Pierwszym  produktem z gamy Abeille Royale marki Guerlain było serum mające działanie wygładzające i lekko napinające. Skóra po nim pięknie promieniała zdrowym blaskiem i świeżością. Ponadto faktycznie lekko napinał skórę jak po maseczce bankietowej, jak i działał na pory. Jednym słowem – był to i nadal jest – bardzo dobry produkt. Ze względu na swoje liftingujące właściwości, których jednak jeszcze nie potrzebuje, zrezygnowałam z kolejnego zakupu buteleczki i swoją uwagę przerzuciłam na lotion z tej gamy. Lotiony potrafią mieć spektakularne działanie, czasem są tak samo silne odżywczo jak serum, tyle, że ich konsystencja jest bardziej wodnista. Kiedyś używając lotion Shiseido Nutriperfect przekonałam się, że lotiony bardzo mi służą. I są na tyle dobre, że moja cera może się obejść bez stosowania tak treściwego serum.
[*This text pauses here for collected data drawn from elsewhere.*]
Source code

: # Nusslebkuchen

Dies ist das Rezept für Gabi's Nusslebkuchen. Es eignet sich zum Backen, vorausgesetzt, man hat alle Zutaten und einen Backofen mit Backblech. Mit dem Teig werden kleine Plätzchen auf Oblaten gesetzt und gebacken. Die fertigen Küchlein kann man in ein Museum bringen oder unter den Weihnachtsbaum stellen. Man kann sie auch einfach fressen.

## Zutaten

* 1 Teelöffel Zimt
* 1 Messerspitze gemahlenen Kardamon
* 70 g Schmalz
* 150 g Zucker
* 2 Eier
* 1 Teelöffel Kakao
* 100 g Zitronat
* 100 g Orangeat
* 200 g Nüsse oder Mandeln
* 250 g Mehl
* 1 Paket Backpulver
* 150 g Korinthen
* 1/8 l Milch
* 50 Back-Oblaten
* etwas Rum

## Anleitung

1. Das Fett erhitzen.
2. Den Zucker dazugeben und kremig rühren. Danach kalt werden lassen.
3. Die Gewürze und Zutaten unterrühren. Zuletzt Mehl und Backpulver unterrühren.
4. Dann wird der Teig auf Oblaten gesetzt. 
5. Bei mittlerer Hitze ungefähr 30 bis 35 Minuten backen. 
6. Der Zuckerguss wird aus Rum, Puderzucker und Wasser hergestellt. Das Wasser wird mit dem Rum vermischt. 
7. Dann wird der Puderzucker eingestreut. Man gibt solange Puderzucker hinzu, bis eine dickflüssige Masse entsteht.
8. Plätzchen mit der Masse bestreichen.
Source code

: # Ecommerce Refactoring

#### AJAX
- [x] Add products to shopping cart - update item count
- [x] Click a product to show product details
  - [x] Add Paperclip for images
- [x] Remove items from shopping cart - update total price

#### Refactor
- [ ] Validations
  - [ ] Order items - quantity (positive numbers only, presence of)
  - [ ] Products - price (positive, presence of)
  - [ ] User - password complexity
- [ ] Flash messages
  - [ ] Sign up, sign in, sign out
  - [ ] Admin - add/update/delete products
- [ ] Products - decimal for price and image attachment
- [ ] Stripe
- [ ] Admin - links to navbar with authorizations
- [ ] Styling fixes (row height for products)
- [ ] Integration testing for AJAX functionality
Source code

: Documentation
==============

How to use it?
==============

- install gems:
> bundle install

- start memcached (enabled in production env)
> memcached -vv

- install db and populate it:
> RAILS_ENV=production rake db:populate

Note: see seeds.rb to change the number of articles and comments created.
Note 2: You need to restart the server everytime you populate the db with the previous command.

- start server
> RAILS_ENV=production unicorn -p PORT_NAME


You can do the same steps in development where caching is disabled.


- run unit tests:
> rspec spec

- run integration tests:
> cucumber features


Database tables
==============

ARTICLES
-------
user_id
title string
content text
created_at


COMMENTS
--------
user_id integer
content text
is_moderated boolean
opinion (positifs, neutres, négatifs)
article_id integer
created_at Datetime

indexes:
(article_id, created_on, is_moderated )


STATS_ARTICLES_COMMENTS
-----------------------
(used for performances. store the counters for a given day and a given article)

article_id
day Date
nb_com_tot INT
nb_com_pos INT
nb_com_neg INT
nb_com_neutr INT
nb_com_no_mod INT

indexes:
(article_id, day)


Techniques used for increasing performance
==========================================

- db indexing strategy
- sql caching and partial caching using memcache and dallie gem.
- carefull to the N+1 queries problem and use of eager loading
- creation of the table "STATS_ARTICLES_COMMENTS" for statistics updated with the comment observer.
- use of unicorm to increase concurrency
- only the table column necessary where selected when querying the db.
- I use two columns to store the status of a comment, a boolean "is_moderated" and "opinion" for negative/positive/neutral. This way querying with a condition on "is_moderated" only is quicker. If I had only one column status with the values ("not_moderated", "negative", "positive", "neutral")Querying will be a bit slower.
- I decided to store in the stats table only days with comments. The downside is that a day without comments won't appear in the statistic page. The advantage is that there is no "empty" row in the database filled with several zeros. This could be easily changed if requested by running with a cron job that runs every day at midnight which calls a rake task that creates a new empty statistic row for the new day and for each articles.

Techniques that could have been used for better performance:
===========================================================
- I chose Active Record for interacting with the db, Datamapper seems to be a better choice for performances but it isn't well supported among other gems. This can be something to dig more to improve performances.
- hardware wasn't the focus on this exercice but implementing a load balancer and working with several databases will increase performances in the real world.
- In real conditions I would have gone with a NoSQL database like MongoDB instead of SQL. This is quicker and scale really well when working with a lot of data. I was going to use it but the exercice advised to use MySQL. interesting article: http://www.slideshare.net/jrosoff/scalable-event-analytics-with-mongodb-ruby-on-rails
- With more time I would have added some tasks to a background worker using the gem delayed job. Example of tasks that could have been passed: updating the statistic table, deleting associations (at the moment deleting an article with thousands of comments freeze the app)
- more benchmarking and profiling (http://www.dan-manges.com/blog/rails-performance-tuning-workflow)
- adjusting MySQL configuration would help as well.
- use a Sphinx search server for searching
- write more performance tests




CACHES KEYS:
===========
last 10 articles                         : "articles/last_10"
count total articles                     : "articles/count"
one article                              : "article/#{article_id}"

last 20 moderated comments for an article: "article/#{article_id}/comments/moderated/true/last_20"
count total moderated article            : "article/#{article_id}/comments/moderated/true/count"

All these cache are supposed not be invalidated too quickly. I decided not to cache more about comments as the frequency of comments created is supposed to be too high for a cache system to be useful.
I tu produkt Abeille Royale bardzo mnie zawiódł. Wcale nie ma działania wygładzającego, ani tym bardziej napinającego, choć pod samą nazwą lotionu widnieje napis SMOOTHING. 

Używałam go rano i wieczorem, i nie było efektu nawilżenia, ani takiego welwetu na twarzy. Tak jak bym wzięła mleczko Kolastyna wymieszała z wodą pół na pół i myślę, że efekt byłby dokładnie taki sam. Ot taki demakijaż, który za za zadanie zetrzeć kurz z naszej cery:) I choć moja mieszana cera nie potrzebuje mega nawilżenia, to co dopiero będzie przy cerze suchej? Produkt może okazać się klapą.
Cena jaką nam przyjdzie zapłacić za 145 ml to 229 zł. Ja wydałam połowę mniej w sklepie internetowym.
Kolejnym słabym produktem z Guerlain jest pianka do mycia twarzy Secret de Purete.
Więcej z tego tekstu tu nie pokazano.